Internet's Energy Needs Growing Faster Than Efficiency Gains 158
Electrons may not weigh anything, but it takes some heavy lifting, both literal and figurative, to point them in the right direction. Reader terrancem writes with this excerpt: "Energy efficiency gains are failing to keep pace with the Internet's rapid rate of expansion, says a new paper published in the journal Science. Noting that the world's data centers already consume 270 terawatt hours and Internet traffic volume is doubling every three years, Diego Reforgiato Recupero of the University of Catania argues for prioritizing energy efficiency in the design of devices, networks, data centers, and software development. Recupero highlights two approaches for improving efficiency: smart standby and dynamic frequency scaling or CPU throttling."
What about the Energy offset? (Score:5, Interesting)
What about the energy offset?
How much energy is consumed by driving to blockbuster, picking up a physical tape that had to be produced and shipped to the store Vs. streaming from Netflix?

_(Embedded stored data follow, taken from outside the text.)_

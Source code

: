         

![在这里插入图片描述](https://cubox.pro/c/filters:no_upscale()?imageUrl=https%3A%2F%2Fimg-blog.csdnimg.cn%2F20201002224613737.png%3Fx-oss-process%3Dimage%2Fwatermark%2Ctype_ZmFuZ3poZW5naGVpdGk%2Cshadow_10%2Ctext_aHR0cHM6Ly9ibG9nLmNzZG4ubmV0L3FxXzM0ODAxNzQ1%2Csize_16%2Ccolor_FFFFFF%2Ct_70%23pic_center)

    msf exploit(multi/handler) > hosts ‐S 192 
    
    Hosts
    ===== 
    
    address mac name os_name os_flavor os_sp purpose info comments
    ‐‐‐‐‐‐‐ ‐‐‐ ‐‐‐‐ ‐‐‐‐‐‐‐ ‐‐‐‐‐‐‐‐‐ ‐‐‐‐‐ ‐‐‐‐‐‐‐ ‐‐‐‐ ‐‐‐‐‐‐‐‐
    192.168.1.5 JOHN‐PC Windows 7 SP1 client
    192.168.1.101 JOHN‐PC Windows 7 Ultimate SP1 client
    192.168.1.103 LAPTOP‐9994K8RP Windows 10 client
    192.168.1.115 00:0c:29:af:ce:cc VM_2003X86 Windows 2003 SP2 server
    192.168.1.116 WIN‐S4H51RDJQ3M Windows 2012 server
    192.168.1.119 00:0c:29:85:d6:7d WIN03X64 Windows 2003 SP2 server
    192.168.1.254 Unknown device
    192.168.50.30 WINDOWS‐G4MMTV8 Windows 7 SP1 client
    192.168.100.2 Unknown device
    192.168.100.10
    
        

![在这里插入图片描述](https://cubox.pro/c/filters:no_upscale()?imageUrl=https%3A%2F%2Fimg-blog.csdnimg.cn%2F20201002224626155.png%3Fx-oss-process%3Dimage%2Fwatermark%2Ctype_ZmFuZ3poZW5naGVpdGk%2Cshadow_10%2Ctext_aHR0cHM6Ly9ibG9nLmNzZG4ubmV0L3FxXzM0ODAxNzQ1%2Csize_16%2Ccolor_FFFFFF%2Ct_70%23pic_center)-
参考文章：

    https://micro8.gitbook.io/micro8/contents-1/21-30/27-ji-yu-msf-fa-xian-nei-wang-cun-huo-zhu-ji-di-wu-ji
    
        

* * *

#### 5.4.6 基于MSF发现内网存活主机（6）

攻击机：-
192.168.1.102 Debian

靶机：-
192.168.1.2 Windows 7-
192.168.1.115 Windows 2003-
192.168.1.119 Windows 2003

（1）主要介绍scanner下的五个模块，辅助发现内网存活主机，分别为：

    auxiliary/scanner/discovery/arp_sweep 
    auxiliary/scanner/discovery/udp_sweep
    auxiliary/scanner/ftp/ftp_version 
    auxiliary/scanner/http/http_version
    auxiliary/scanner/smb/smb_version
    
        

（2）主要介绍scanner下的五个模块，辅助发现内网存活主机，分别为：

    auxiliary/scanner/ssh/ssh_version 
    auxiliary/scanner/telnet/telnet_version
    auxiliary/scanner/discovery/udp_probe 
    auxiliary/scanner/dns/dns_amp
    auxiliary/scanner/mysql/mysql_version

How about paying bills online vs mailing an envelope.
I'm not sure what the number is but it may be possible that for every increase in energy 'x' by computers there was '5x' amount of energy saved in other areas???
Best Author/Title correlation ever. (Score:4, Interesting)
Did anyone notice the meaning in Italian of the paper author's last name is "re-forged recycling"?
Re:What about the Energy offset? (Score:5, Interesting)
If you're going to go there, it's probably worth noting that one really big consumer of CPU cycles online is encryption. This isn't a big deal for regular stuff, but when you're encrypting a 4Gbyte video stream, that's a big deal. IOW, DRM is the next new carbon polluter...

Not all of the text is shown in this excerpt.